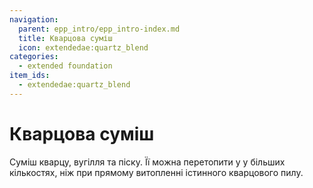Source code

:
 ```yaml
---
navigation:
  parent: epp_intro/epp_intro-index.md
  title: Кварцова суміш
  icon: extendedae:quartz_blend
categories:
  - extended foundation
item_ids:
  - extendedae:quartz_blend
---
```


# Кварцова суміш

<Row>
<ItemImage id="extendedae:quartz_blend" scale="4"></ItemImage>
</Row>

Суміш кварцу, вугілля та піску. Її можна перетопити у <ItemLink id="ae2:silicon" /> у більших кількостях, ніж при прямому витопленні істинного кварцового пилу.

════════

Search the records for the string "extendedae", and copy every line that holds it.

  icon: extendedae:quartz_blend
  - extendedae:quartz_blend
<ItemImage id="extendedae:quartz_blend" scale="4"></ItemImage>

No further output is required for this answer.